Market analysis of social businesses in Mozambique and Tanzania

Social businesses and sustainable economies

Duration June – September 2017

Location Tanzania and Mozambique

Client CTM Altromercato

Partner OIKOS Institute



Tanzania is characterized by a high poverty rate. A large part of its population is also affected by the effects of climate change. The Masaai, essentially devoted to sheep farming, must face both the problem of drought and the over-exploitation of the lands used as pasture. The low diversification of the local economy, linked to growing poverty, aggravates the scenario.

In Mozambique, conditions are similar for farmers too. Near Pemba there is a population of about 60,000 people mostly dedicated to subsistence farming.

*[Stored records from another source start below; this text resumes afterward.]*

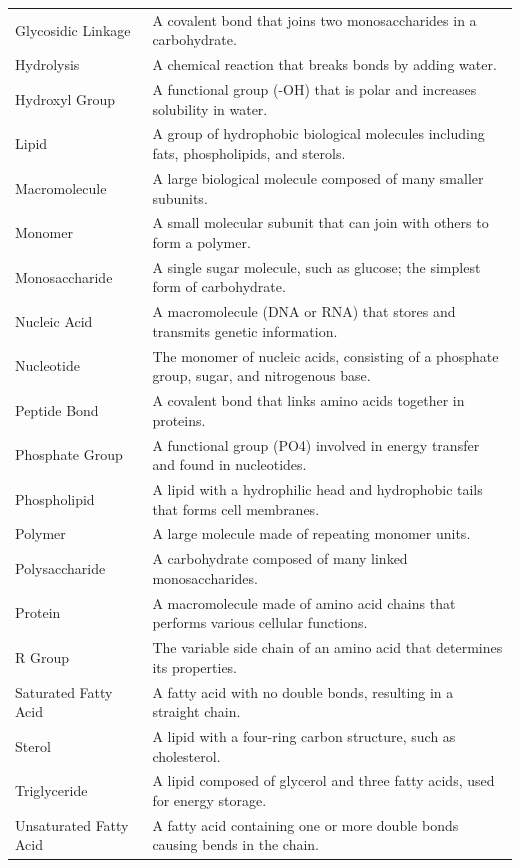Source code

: \documentclass[
  letterpaper,
  DIV=11,
  numbers=noendperiod]{scrreprt}
\begin{document}
{\begin{longtable}[]{@{}
  >{\raggedright\arraybackslash}p{}
  >{\raggedright\arraybackslash}p{}@{}}
Glycosidic Linkage & A covalent bond that joins two monosaccharides in a
carbohydrate. \\
Hydrolysis & A chemical reaction that breaks bonds by adding water. \\
Hydroxyl Group & A functional group (-OH) that is polar and increases
solubility in water. \\
Lipid & A group of hydrophobic biological molecules including fats,
phospholipids, and sterols. \\
Macromolecule & A large biological molecule composed of many smaller
subunits. \\
Monomer & A small molecular subunit that can join with others to form a
polymer. \\
Monosaccharide & A single sugar molecule, such as glucose; the simplest
form of carbohydrate. \\
Nucleic Acid & A macromolecule (DNA or RNA) that stores and transmits
genetic information. \\
Nucleotide & The monomer of nucleic acids, consisting of a phosphate
group, sugar, and nitrogenous base. \\
Peptide Bond & A covalent bond that links amino acids together in
proteins. \\
Phosphate Group & A functional group (PO4) involved in energy transfer
and found in nucleotides. \\
Phospholipid & A lipid with a hydrophilic head and hydrophobic tails
that forms cell membranes. \\
Polymer & A large molecule made of repeating monomer units. \\
Polysaccharide & A carbohydrate composed of many linked
monosaccharides. \\
Protein & A macromolecule made of amino acid chains that performs
various cellular functions. \\
R Group & The variable side chain of an amino acid that determines its
properties. \\
Saturated Fatty Acid & A fatty acid with no double bonds, resulting in a
straight chain. \\
Sterol & A lipid with a four-ring carbon structure, such as
cholesterol. \\
Triglyceride & A lipid composed of glycerol and three fatty acids, used
for energy storage. \\
Unsaturated Fatty Acid & A fatty acid containing one or more double
bonds causing bends in the chain. \\
\end{longtable}
}
\end{document}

Their main crops are corn, sorghum, rice, beans and tomatoes that are grown with often inadequate techniques and machinery.

 General objective

The aim of the project is to encourage the birth of an alternative and self-sustainable economy thanks to the creation of micro-businesses managed by Maasai women who deal with leather vegetable tanning processes and production of leather products. In Mozambique, on the other hand, the project aims to enhance the variety of local products thanks to the adoption of culture techniques suitable for the environment.

Our contribution

ARCO Researchers conducted two market research. The goal was to understand the potential market for leather products in Tanzania and support services for small producers in Mozambique. Researchers then carried out an analysis for the products and services of social businsses in order to quantify the potential demand, the characteristics preferred by customers and the recommended selling price. Data collection was carried out by administering questionnaires and interviews with privileged informants during field missions. These were made in June 2017 in Tanzania, August 2017 in Mozambique.

ARCO Researchers also analyzed the economic sustainability of social businesses and offered indications on how to achieve or improve it.